あるいは、『誤りを一つ選べ』という問題であれば、逆に「これは正しい」と思う選択肢を消去していくことで、残った選択肢が消去法で誤りと分かります。
ただし、一般には「正しい選択肢を正しいと断定すること」は誤りを指摘するよりも難しいため、そうした問題では消去法の有効性は下がります。誤りの選択肢を探す方が得策です。
消去法の使い方を具体的に実演して解説

それでは、具体的に消去法を実演してみます。
具体例:センター試験の政治・経済で消去法解説・実演
以下は、センター試験2019年(平成31年)の政治・経済の第3問の問1です。この問題をチョイスしたのは、典型的でシンプルな択一式であるためです。
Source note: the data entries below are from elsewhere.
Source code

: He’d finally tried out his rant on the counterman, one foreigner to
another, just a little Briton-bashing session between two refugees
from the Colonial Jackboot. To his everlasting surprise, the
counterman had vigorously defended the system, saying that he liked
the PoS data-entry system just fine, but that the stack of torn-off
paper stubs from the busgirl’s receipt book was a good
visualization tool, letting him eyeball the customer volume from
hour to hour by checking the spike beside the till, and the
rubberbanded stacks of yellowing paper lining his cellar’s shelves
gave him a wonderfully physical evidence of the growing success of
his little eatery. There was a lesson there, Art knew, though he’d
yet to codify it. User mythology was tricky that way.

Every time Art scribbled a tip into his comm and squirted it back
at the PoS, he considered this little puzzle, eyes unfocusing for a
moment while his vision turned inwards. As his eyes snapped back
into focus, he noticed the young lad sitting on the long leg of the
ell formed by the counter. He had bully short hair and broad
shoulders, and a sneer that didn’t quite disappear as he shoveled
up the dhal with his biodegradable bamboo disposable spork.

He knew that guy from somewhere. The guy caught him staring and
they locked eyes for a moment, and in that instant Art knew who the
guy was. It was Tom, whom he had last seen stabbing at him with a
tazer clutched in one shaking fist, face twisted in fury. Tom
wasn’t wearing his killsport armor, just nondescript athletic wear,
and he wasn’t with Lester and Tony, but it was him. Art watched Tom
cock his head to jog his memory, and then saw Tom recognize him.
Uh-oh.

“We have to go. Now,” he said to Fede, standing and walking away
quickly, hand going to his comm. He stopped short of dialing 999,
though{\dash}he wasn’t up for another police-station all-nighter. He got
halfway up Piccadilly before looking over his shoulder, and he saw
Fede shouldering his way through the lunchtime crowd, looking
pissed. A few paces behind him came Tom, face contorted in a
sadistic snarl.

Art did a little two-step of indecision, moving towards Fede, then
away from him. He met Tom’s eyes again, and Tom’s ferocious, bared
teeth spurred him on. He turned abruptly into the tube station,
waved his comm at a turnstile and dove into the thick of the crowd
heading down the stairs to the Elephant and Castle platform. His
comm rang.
知識があれば一発で正答が分かるかも知れませんが、ここで本当に注目すべきは消去の仕方です。
その消去法、誤りの根拠・理由は何?

ではまず、一番簡単な②の選択肢はいかがでしょうか?
日本は、在日米軍の駐留経費を負担していない。

これは……×かな?

はい、×です。……ではなぜこの選択肢は×だと判断しましたか?

えっ?えーと……まあ、なんか払ってそうだし。

これ、思いやり予算の話と矛盾してるから×ですね!

正解です!
消去法において最も大切なことは、選択肢を消去するための根拠・理由を具体的に指摘することができるかという点です。
客観的・合理的に消去できる理由があるからこそ確実に選択肢を絞ることができるのです。
逆に言えば、根拠を指摘できない消去法は勘に頼るのと変わらないということです。

では具体的に何をすべきかと言えば、誤りと思う箇所に線を引いて判断理由を軽くメモすれば良いということです。
ここで誤りの根拠を示せない選択肢は消去できません。
× 日本は、在日米軍の駐留経費を負担していない →思いやり予算!
文字でメモするまでもない選択肢でも、線だけは必ず引いておいた方が格段に分かりやすくなります。
消去法は丸かバツだけでなく、記号で比較して確率を高める

続いて分かりやすい③について見てみましょう。
国の一般会計予算に占める防衛関係費の割合は、2パーセントを下回っている。

これは『2パーセント』ってのがポイントですね。うーん……2%はちょっと低すぎなはずですが……具体的な数字は分からないです。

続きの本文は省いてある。